(Saved data entries)

<<<<

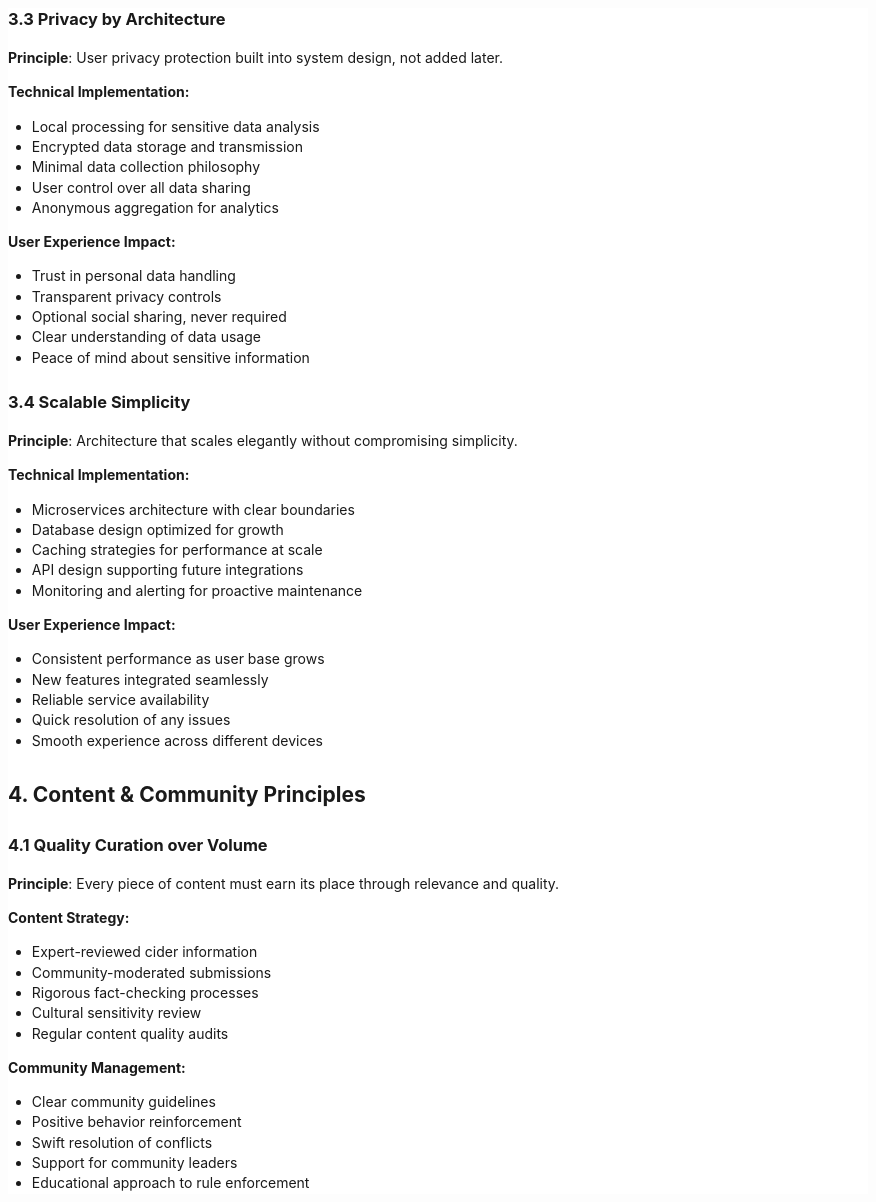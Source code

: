 ### 3.3 Privacy by Architecture
**Principle**: User privacy protection built into system design, not added later.

**Technical Implementation:**
- Local processing for sensitive data analysis
- Encrypted data storage and transmission
- Minimal data collection philosophy
- User control over all data sharing
- Anonymous aggregation for analytics

**User Experience Impact:**
- Trust in personal data handling
- Transparent privacy controls
- Optional social sharing, never required
- Clear understanding of data usage
- Peace of mind about sensitive information

### 3.4 Scalable Simplicity
**Principle**: Architecture that scales elegantly without compromising simplicity.

**Technical Implementation:**
- Microservices architecture with clear boundaries
- Database design optimized for growth
- Caching strategies for performance at scale
- API design supporting future integrations
- Monitoring and alerting for proactive maintenance

**User Experience Impact:**
- Consistent performance as user base grows
- New features integrated seamlessly
- Reliable service availability
- Quick resolution of any issues
- Smooth experience across different devices

## 4. Content & Community Principles

### 4.1 Quality Curation over Volume
**Principle**: Every piece of content must earn its place through relevance and quality.

**Content Strategy:**
- Expert-reviewed cider information
- Community-moderated submissions
- Rigorous fact-checking processes
- Cultural sensitivity review
- Regular content quality audits

**Community Management:**
- Clear community guidelines
- Positive behavior reinforcement
- Swift resolution of conflicts
- Support for community leaders
- Educational approach to rule enforcement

>>>>

- **Exercise goal**
The answer must be the line containing "- Community-moderated submissions" and every line after it through the last line of the records above, repeated exactly.

- **Output below**
- Community-moderated submissions
- Rigorous fact-checking processes
- Cultural sensitivity review
- Regular content quality audits

**Community Management:**
- Clear community guidelines
- Positive behavior reinforcement
- Swift resolution of conflicts
- Support for community leaders
- Educational approach to rule enforcement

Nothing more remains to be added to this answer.